On the other hand, according to the present invention, the electrodes are formed by patterning under the conditions determined based on the measured film thickness of the metal film. Even when a thick metal film or a thin metal film is formed, a surface acoustic wave element having desired characteristics can be manufactured by patterning under conditions determined based on the measured film thickness. can do.

Therefore, the productivity of the surface acoustic wave device can be increased, and the conditions for forming the metal film on the piezoelectric substrate can be expanded. The patterning is performed by various methods. In a specific aspect of the present invention, the patterning is performed by photolithography.

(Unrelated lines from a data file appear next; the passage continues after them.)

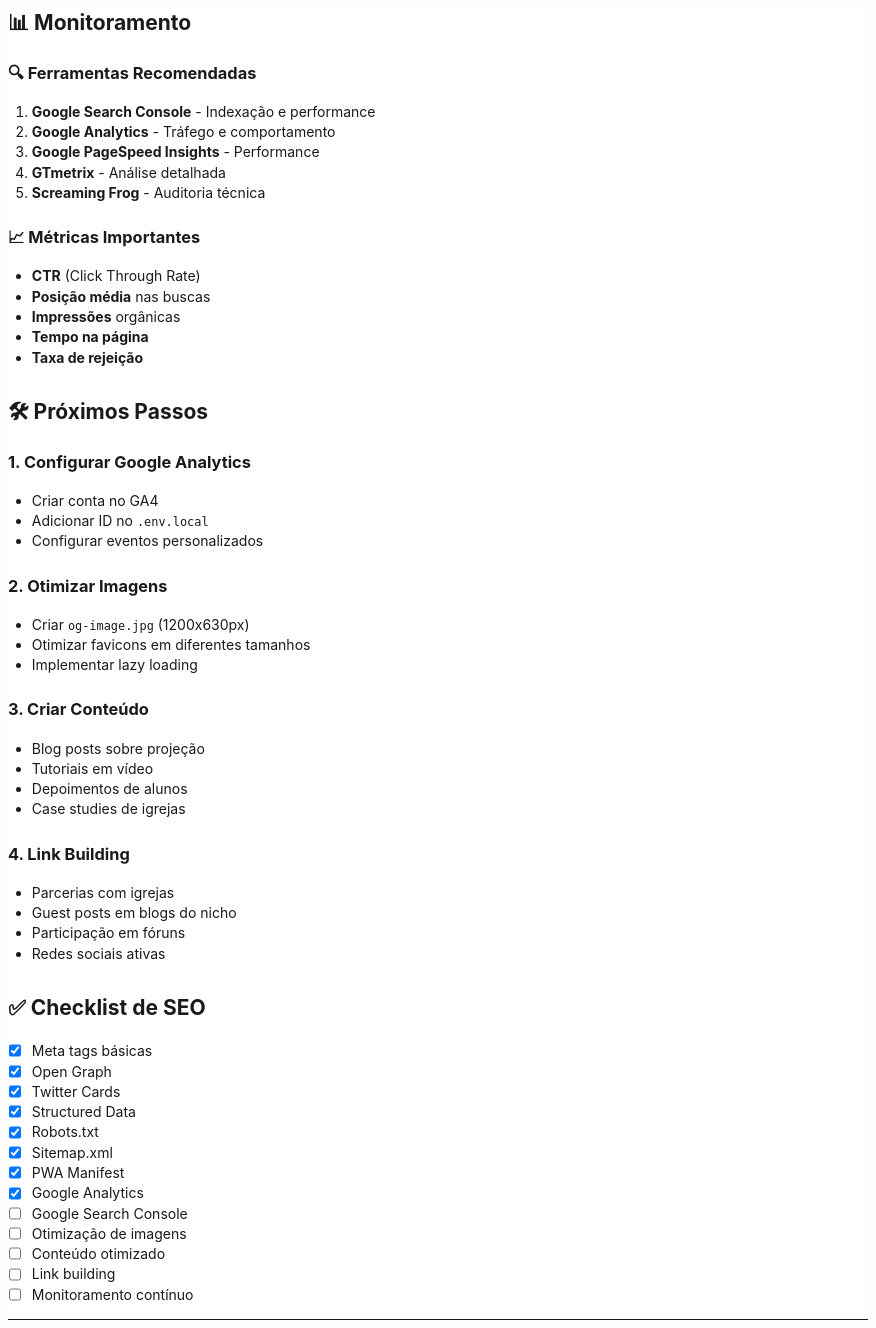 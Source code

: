 ## 📊 **Monitoramento**

### 🔍 **Ferramentas Recomendadas**

1. **Google Search Console** - Indexação e performance
2. **Google Analytics** - Tráfego e comportamento
3. **Google PageSpeed Insights** - Performance
4. **GTmetrix** - Análise detalhada
5. **Screaming Frog** - Auditoria técnica

### 📈 **Métricas Importantes**

- **CTR** (Click Through Rate)
- **Posição média** nas buscas
- **Impressões** orgânicas
- **Tempo na página**
- **Taxa de rejeição**

## 🛠️ **Próximos Passos**

### 1. **Configurar Google Analytics**

- Criar conta no GA4
- Adicionar ID no `.env.local`
- Configurar eventos personalizados

### 2. **Otimizar Imagens**

- Criar `og-image.jpg` (1200x630px)
- Otimizar favicons em diferentes tamanhos
- Implementar lazy loading

### 3. **Criar Conteúdo**

- Blog posts sobre projeção
- Tutoriais em vídeo
- Depoimentos de alunos
- Case studies de igrejas

### 4. **Link Building**

- Parcerias com igrejas
- Guest posts em blogs do nicho
- Participação em fóruns
- Redes sociais ativas

## ✅ **Checklist de SEO**

- [x] Meta tags básicas
- [x] Open Graph
- [x] Twitter Cards
- [x] Structured Data
- [x] Robots.txt
- [x] Sitemap.xml
- [x] PWA Manifest
- [x] Google Analytics
- [ ] Google Search Console
- [ ] Otimização de imagens
- [ ] Conteúdo otimizado
- [ ] Link building
- [ ] Monitoramento contínuo

---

In this case, exposure conditions for photolithography may be set according to the thickness of the metal film.

In the case where the patterning includes an etching step, a surface acoustic wave device having desired characteristics can be obtained by setting the concentration of an etchant used for the etching, the etching time, and the like.

Further, when the over-etching step is performed, the condition of the over-etching step may be performed based on the measured value of the thickness of the metal film, thereby suppressing the variation of the frequency characteristic at the time of the over-etching. can do.

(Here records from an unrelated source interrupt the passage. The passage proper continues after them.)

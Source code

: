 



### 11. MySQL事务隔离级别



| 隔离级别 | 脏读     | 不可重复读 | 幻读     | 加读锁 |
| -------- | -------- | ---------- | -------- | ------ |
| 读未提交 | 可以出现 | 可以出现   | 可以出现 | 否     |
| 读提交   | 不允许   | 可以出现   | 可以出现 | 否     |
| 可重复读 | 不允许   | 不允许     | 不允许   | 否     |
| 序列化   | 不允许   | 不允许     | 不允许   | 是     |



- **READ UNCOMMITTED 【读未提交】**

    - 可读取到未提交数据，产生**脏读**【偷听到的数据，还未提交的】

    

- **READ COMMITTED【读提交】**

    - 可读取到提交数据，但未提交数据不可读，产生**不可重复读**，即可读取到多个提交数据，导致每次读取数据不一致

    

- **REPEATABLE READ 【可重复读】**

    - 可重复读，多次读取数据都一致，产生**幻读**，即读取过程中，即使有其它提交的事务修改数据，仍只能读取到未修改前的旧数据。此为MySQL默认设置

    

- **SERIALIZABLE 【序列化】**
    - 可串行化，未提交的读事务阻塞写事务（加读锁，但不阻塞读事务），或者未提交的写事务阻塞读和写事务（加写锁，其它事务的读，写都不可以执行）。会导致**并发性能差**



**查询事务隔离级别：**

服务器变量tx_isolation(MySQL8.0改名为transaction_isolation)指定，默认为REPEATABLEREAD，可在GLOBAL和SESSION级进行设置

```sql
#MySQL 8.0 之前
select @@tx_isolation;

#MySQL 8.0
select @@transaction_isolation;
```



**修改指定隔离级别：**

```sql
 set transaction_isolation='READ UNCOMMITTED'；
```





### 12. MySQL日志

[Brief description of the drawings]

FIG. 1 is a diagram showing a relationship among a film thickness of a metal film formed on a piezoelectric substrate, a center frequency of a surface acoustic wave element, and a line width of an electrode finger in one embodiment of the present invention.

FIG. 2 is a diagram showing a relationship between a film thickness of a metal film formed on a piezoelectric substrate, a ratio of an electrode film thickness to a line width of an electrode finger, and a line width of an electrode finger in one embodiment of the present invention. FIG.

FIGS. 3A and 3B are a schematic plan view and a front sectional view of a surface acoustic wave device obtained according to one embodiment of the present invention.

FIG. 4 is a flowchart for explaining a method of manufacturing a surface acoustic wave device according to one embodiment of the present invention.

FIG. 5 is a diagram showing a relationship between an electrode film thickness for selecting defective products and a center frequency of a surface acoustic wave element in a conventional method for manufacturing a surface acoustic wave element.

FIG. 6 is a view showing a relationship among an electrode film thickness, a film thickness / line width ratio of an electrode finger, and a line width of an electrode finger for selecting defective products in a conventional method of manufacturing a surface acoustic wave element.

[Explanation of symbols]

 DESCRIPTION OF SYMBOLS 1 ... Surface acoustic wave element 2 ... Piezoelectric substrate 3 ... Electrode 3a ... Electrode finger

Claims (5)

[Claims] 1. A method for manufacturing a surface acoustic wave device comprising a piezoelectric substrate and an electrode formed on the piezoelectric substrate, comprising: forming a metal film for an electrode on the piezoelectric substrate; A method for manufacturing a surface acoustic wave device, comprising: a step of measuring a film thickness of a metal film; and a step of patterning the metal film under conditions determined based on the measured film thickness. 2. The method according to claim 1, wherein said patterning is performed by photolithography. 3. The method for manufacturing a surface acoustic wave device according to claim 2, wherein the condition determined according to the film thickness is an exposure condition for photolithography. 4. The method according to claim 1, wherein said patterning is performed by etching. 5. The method for manufacturing a surface acoustic wave device according to claim 4, wherein an over-etching step is further performed during the etching, and conditions of the over-etching step are determined based on the film thickness.